Drake began to get aggressive with Gumpel. He put on a pornographic film, then started asking the teenager about his sex life.

“He was saying stuff like, ‘Oh, you wouldn’t know what to do,’” Gumpel recounted to a Press Herald reporter in 2016. “But he was getting angry about it. Then he started punching me. It was playful at first but forceful, you know. I started to get really nervous.”

Drake left the room to check on the other teen, Gumpel said. Gumpel followed and caught him molesting the boy. He remembers panicking and leaving the apartment before deciding to go back for his friend.

That’s when Drake attacked. The larger man slammed the teen against a counter, sodomized him, and choked him until he passed out, according to Gumpel.

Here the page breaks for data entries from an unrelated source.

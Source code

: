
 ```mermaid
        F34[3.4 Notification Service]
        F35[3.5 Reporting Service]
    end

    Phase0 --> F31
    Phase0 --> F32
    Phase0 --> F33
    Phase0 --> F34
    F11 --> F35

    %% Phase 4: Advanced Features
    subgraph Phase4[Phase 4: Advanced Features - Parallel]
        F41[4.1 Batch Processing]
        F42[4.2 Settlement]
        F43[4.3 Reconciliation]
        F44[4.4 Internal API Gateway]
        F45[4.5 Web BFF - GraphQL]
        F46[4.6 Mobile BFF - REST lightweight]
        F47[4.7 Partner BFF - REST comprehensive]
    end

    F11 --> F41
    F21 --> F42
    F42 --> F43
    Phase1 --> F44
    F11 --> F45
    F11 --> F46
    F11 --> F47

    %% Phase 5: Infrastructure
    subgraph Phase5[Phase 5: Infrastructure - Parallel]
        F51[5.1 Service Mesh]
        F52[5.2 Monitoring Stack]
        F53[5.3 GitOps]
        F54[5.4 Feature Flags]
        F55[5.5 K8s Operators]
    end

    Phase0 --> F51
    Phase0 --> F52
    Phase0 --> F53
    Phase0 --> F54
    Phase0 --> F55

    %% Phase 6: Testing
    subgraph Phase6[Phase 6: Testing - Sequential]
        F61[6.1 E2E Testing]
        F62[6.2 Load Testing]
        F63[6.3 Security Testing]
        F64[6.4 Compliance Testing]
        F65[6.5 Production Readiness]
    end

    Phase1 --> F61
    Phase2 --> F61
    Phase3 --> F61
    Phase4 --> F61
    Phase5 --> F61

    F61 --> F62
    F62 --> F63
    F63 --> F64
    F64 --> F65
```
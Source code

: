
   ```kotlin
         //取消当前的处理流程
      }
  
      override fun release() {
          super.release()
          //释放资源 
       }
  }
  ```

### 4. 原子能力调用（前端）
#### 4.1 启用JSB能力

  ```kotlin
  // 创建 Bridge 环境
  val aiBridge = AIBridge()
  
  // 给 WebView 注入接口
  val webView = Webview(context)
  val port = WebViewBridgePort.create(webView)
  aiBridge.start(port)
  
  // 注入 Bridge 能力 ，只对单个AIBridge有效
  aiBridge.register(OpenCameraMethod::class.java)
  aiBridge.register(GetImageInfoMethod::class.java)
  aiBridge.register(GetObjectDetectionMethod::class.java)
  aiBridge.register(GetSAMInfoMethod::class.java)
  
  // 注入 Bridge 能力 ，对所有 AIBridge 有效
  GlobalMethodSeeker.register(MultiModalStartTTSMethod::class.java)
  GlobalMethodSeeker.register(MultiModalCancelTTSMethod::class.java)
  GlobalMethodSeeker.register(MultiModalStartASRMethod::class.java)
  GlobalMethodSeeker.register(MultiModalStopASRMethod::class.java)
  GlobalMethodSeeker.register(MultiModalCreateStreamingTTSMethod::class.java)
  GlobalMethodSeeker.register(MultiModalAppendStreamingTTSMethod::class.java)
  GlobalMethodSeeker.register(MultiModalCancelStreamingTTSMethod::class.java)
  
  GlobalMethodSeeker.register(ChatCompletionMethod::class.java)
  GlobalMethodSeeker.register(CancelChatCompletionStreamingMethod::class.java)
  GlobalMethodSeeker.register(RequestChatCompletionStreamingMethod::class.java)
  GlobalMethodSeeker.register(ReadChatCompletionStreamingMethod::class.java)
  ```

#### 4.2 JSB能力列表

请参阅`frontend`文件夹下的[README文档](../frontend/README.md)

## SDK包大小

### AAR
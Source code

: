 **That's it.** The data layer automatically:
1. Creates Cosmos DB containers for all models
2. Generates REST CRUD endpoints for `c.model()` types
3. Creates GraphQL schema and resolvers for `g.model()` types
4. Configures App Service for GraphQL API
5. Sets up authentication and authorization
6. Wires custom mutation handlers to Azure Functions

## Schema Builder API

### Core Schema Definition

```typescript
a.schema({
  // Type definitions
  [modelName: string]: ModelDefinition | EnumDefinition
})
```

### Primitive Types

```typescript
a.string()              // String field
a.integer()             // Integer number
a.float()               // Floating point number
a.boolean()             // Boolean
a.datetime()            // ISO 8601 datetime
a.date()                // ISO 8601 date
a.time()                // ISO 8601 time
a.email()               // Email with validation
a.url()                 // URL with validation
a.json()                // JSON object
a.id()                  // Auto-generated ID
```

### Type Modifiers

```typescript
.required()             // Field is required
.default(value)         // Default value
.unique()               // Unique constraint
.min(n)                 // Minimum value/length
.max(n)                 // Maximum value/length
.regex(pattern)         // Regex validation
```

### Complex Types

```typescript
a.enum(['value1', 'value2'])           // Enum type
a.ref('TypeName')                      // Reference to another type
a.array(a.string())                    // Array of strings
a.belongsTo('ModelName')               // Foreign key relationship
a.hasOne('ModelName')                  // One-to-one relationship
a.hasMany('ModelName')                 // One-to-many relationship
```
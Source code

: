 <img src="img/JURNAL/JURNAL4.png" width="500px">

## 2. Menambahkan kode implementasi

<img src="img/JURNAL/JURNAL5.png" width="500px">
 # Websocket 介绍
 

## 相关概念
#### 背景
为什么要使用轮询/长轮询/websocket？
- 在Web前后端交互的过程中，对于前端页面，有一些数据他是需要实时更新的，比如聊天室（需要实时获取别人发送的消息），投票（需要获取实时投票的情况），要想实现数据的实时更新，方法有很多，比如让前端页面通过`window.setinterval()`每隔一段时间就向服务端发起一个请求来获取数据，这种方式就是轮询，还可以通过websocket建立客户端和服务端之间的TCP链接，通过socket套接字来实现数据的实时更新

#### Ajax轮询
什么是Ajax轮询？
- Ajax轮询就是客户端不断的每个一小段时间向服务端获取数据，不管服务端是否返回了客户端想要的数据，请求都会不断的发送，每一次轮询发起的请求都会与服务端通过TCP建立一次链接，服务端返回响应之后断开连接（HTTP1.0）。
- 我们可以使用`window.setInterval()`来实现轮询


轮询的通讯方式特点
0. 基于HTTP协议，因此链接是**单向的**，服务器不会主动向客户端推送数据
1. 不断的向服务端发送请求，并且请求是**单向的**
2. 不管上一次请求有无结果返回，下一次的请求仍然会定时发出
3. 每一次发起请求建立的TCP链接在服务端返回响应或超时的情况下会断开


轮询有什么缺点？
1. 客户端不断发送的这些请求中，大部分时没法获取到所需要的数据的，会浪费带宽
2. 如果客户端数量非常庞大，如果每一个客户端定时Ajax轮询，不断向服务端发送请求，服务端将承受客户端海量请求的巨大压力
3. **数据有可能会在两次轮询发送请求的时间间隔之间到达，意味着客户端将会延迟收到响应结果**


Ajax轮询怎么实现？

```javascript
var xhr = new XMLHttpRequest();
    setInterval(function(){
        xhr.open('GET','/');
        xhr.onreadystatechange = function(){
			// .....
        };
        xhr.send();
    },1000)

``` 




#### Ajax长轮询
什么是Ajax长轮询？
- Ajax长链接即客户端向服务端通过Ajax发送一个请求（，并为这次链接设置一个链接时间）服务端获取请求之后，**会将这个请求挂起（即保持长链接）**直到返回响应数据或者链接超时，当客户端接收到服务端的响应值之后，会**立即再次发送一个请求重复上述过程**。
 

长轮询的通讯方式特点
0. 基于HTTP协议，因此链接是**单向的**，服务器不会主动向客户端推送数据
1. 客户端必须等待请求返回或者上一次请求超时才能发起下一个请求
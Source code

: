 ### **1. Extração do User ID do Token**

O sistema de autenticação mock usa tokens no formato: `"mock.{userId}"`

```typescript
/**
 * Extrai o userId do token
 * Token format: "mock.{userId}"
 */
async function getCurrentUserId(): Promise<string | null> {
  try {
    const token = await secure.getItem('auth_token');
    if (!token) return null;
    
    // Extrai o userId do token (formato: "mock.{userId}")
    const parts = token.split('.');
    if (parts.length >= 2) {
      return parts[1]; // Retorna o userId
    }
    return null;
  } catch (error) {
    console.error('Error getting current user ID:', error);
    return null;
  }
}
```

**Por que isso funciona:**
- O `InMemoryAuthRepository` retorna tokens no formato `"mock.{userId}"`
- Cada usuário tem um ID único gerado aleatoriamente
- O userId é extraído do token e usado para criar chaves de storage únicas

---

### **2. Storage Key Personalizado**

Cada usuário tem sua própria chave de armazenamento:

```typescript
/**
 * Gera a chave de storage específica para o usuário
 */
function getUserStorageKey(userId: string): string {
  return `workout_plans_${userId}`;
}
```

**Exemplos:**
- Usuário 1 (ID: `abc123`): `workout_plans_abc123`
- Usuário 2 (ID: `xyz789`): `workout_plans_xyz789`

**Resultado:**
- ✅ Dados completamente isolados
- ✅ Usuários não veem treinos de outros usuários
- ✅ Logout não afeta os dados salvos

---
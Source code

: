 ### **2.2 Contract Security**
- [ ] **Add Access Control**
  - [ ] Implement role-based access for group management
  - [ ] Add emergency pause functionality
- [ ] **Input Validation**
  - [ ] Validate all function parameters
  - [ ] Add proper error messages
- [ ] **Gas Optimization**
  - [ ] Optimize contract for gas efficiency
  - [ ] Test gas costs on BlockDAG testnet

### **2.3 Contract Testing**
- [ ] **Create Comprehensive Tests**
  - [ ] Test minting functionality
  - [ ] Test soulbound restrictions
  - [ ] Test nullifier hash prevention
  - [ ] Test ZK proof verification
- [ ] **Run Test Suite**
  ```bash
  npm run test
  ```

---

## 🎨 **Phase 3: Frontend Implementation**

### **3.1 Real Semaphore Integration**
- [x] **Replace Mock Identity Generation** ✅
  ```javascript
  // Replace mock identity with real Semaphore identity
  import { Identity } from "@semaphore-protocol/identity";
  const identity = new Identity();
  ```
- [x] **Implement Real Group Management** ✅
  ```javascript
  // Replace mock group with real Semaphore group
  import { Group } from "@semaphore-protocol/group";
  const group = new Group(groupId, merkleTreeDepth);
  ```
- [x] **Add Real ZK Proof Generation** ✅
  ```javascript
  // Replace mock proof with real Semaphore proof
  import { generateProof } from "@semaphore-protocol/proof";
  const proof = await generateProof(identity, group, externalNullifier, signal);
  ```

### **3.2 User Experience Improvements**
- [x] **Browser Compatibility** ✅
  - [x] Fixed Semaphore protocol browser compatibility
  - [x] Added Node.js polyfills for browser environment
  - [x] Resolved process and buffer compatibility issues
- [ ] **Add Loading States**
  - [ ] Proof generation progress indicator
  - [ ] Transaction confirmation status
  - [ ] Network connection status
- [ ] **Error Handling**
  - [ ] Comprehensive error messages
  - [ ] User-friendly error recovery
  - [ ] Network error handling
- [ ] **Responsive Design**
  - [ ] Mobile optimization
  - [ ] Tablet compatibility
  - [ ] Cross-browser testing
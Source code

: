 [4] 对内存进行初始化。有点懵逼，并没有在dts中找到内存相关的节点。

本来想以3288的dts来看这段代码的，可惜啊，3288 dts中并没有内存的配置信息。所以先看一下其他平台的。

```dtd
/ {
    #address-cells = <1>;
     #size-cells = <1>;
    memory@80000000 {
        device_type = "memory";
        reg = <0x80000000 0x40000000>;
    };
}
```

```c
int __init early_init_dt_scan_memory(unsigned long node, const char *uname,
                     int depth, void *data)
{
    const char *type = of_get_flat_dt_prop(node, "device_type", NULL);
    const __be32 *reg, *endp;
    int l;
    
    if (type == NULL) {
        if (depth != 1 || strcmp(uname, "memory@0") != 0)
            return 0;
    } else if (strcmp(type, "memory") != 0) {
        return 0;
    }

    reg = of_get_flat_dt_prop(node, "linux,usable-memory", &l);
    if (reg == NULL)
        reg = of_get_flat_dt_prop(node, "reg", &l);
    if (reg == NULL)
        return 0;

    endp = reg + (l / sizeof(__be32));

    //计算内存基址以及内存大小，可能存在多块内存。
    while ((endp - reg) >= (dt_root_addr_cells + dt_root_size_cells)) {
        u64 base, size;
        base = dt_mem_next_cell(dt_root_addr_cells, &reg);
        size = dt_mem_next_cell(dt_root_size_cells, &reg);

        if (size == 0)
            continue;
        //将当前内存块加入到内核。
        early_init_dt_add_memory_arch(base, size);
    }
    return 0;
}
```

“He was lifting me off the ground. I was fighting him with everything I had, but he was as strong as an ox,” Gumpel remembered. “He was saying things like no one could stop him and he didn’t care who knew.”

Gumpel says his mother, a devout Catholic, did not want to hear about the abuse and told him never to mention it again. Only at the end of her life did she acknowledge what happened to him, something he said he needed from her.

The assault was not the only reason that Gumpel is now largely cut off from his family, he says. But he believes it’s the biggest factor.

He has spent years publicly calling for justice for himself and fellow victims of abuse. He said he’s uncomfortable with the term “survivor,” because he feels that the person who drove up to Castine in 1974 did not truly survive the visit to Drake’s apartment.

“The church has a system. They have people in the court and the legal system. They have a machine of billions of dollars behind them,” he said. “When a Catholic walks into the church and they put $1 in the box or $50 in the box, I want all Catholics to know half that money is going to protect pedophiles.”